Task objective — Exact copy, no pictures: output all the records that follow.

Records for processing —

= Beginning of Section =

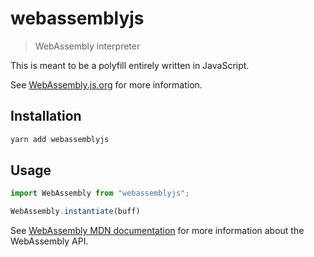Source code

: # webassemblyjs

> WebAssembly interpreter

This is meant to be a polyfill entirely written in JavaScript.

See [WebAssembly.js.org](https://webassembly.js.org) for more information.

## Installation

```sh
yarn add webassemblyjs
```

## Usage

```js
import WebAssembly from "webassemblyjs";

WebAssembly.instantiate(buff)
```

See [WebAssembly MDN documentation](https://developer.mozilla.org/en-US/docs/Web/JavaScript/Reference/Global_Objects/WebAssembly) for more information about the WebAssembly API.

= End of Section =

Solved exercise —
Source code

: # webassemblyjs

> WebAssembly interpreter

This is meant to be a polyfill entirely written in JavaScript.

See [WebAssembly.js.org](https://webassembly.js.org) for more information.

## Installation

```sh
yarn add webassemblyjs
```

## Usage

```js
import WebAssembly from "webassemblyjs";

WebAssembly.instantiate(buff)
```

See [WebAssembly MDN documentation](https://developer.mozilla.org/en-US/docs/Web/JavaScript/Reference/Global_Objects/WebAssembly) for more information about the WebAssembly API.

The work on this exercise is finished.